TASK TO CARRY OUT: All lines from the one with "Аналогично для доставки:<br>" to the end of the entries below must be written out exactly. Leave out any other line.

RECORDS FOR THIS EXERCISE:
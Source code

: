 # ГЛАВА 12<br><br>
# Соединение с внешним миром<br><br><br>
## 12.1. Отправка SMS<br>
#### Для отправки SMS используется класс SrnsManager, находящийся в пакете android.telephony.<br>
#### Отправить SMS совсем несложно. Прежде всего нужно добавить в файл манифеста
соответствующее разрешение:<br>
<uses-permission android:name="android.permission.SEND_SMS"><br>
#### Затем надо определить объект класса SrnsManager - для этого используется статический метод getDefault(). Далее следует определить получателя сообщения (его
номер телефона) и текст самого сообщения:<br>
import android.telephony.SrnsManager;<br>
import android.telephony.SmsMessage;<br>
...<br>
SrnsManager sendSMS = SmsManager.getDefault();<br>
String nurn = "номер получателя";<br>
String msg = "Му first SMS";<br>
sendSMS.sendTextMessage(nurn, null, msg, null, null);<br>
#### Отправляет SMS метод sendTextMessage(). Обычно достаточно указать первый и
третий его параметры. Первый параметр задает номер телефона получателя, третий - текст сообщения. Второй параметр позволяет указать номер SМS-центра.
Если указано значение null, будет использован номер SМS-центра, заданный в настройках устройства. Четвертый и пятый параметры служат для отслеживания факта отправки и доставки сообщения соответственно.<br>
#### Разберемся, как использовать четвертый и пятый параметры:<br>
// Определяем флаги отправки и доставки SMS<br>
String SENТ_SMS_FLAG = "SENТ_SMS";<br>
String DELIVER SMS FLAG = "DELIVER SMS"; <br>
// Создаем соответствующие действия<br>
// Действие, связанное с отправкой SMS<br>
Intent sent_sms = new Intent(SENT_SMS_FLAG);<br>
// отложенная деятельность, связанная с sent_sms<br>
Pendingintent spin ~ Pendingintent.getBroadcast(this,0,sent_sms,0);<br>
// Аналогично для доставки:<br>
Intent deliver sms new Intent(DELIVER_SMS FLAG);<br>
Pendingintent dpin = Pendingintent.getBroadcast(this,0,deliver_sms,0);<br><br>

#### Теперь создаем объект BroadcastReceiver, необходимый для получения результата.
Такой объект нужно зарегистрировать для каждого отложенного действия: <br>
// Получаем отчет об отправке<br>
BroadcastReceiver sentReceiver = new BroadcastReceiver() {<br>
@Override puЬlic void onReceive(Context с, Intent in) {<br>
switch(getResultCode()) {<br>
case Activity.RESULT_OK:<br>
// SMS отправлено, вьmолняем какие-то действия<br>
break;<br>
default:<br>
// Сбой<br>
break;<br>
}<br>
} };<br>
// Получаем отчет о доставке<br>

PROBLEM SOLUTION:
// Аналогично для доставки:<br>
Intent deliver sms new Intent(DELIVER_SMS FLAG);<br>
Pendingintent dpin = Pendingintent.getBroadcast(this,0,deliver_sms,0);<br><br>

#### Теперь создаем объект BroadcastReceiver, необходимый для получения результата.
Такой объект нужно зарегистрировать для каждого отложенного действия: <br>
// Получаем отчет об отправке<br>
BroadcastReceiver sentReceiver = new BroadcastReceiver() {<br>
@Override puЬlic void onReceive(Context с, Intent in) {<br>
switch(getResultCode()) {<br>
case Activity.RESULT_OK:<br>
// SMS отправлено, вьmолняем какие-то действия<br>
break;<br>
default:<br>
// Сбой<br>
break;<br>
}<br>
} };<br>
// Получаем отчет о доставке<br>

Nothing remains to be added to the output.